What were the implications of the IT breakdown for patient safety?
A formal internal review, which consisted of a review of patient safety incidents reported on the hospital’s electronic Datix system was conducted by the hospital’s governance and risk team and concluded that no harm resulted from the outage. The majority of participants reported that they were not aware of any patient safety incidents during the outage and considered patient flow and delays to treatment and discharge to have been the main areas of concern. Whilst there was largely no perception of any ‘actual’ impact on safety, a number of participants from medical wards felt that, particularly at the beginning of the outage, that there was a potential for a major incident to occur, with this prevented only by good luck and staff working additional hours. Despite, the hospital’s internal review concluding that there were no patient safety incidents reported during the outage, junior doctors provided examples of situations where they felt patient safety had been, or could have been, at risk. One example is that of timeliness relating to microbiology results in order to know if an infection is resistant to the antibiotic the patient has been prescribed. When the IT system was down, these checks did not always happen and a consultant pathologist describes a situation which subsequently occurred:
After that sort of chaos we had an untoward incident as well where…because normally we would rely on IT systems to do a lot of integrity checks on the samples…But unfortunately because it was just so chaotic and busy…the patient was treated unnecessarily…luckily the patient didn’t come to any harm but there could have been a serious untoward incident (Consultant pathologist)
In comparison to their medical counterparts, surgeons perceived there to be a minimal risk to patient safety during the outage due to any potential issues being either pre-empted or worked-around. This was attributed largely to guidance that was developed by the hospital board and senior clinical staff at the start of the outage, which was then communicated to all staff. The guidance enabled staff, through a flow chart, to categorise cases into those that could proceed and those that should be cancelled. Elective surgeries and operations requiring blood transfusion were cancelled unless they were life threatening. Priority was given to emergency cases, cancer patients and cases that had previously been cancelled.
There weren’t patient safety issues, because we pre-empted them, so the issue with blood in particular we would not have started a case that theoretically required transfusion.” (Consultant surgeon)
In addition to formal guidance, staff developed their own workarounds and methods for risk assessing situations, which where appropriate, enabled them to conduct operations safely. For example, operative lists were re-organised, so that the patients, which did not require blood products were conducted first. Operations that required blood or blood products were then scheduled for later in the day, to enable time for blood to be sought. For emergency cases, or comorbid patients, other tests (such as blood gas machines), or where possible previous test results were used as proxies for key information to enable operations to proceed. Staff also highlighted the importance of communication and explained that for surgical staff safety was, as usual, central to all discussions when assessing the feasibility of cases.
“I think we’d have found workarounds, so for instance, if I’d have needed to do a complex major urgently and need that renal function, there would have been a blood analyser in the hospital somewhere that would have been able to give us enough basic information for us to probably proceed.” (Consultant surgeon).

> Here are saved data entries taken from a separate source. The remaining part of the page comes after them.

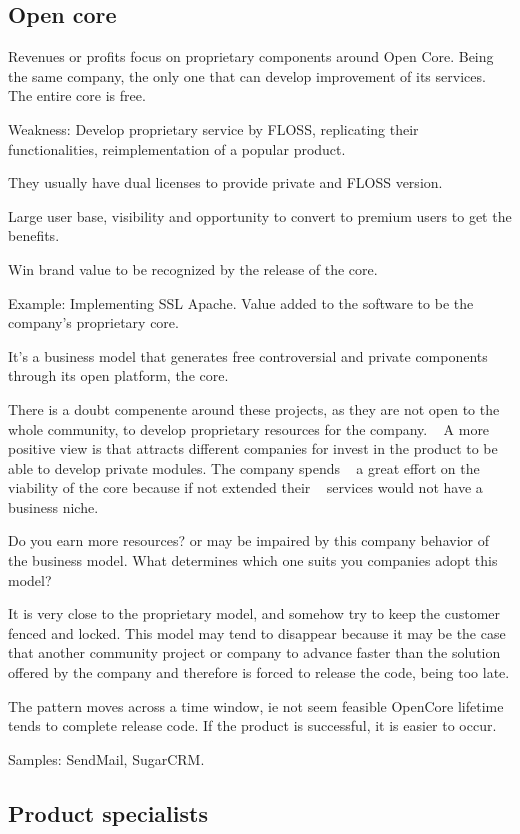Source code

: \subsection{Open core}

Revenues or profits focus on proprietary components around
Open Core. Being the same company, the only one that can develop
improvement of its services. The entire core is free.

Weakness: Develop proprietary service by FLOSS, replicating their
functionalities, reimplementation of a popular product.

They usually have dual licenses to provide private and FLOSS version.

Large user base, visibility and opportunity to convert to premium users to get 
the benefits.

Win brand value to be recognized by the release of the core.

Example: Implementing SSL Apache. 
Value added to the software to be the company's proprietary core.

It's a business model that generates free controversial and private components
 through its open platform, the core.

There is a doubt compenente around these projects, as they are not open to the
  whole community, to develop proprietary resources for the company.
 
A more positive view is that attracts different companies for
invest in the product to be able to develop private modules. The company spends
  a great effort on the viability of the core because if not extended their
  services would not have a business niche.

Do you earn more resources? or may be impaired by this company
behavior of the business model. What determines which one suits you
companies adopt this model?

It is very close to the proprietary model, and somehow try to keep the customer 
fenced and locked. This model may tend to disappear because it may be the case 
that another community project or company to advance faster than the solution 
offered by the company and therefore is forced to release the code, being
 too late.

The pattern moves across a time window, ie not seem feasible OpenCore lifetime 
tends to complete release code. If the product is successful, 
it is easier to occur.

Samples: SendMail, SugarCRM.

\subsection{Product specialists}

Surgical staff considered decision making surrounding operations to be ‘easy’ as operations requiring blood products would not proceed without blood being available. However, for one surgeon the main difficulties surrounded cases where it was unusual for blood to be required, but there was a ‘theoretical risk of haemorrhage.’ A number of participants also raised concerns regarding the time taken to access blood products during the outage, particularly for acute cases, where it is difficult to predict when blood will be required and delaying treatment can have negative consequences for the patients. Limited access to microbiology also was perceived to have negative implications on safety. For instance, MRSA tests are required prior to orthopaedic operations – delays to microbiology services during the outage therefore meant that risk assessment procedures were developed to ensure the safety of orthopaedic operations. An additional area of concern for surgical staff included the impact of cancelling elective patients on their caseload and hospital targets.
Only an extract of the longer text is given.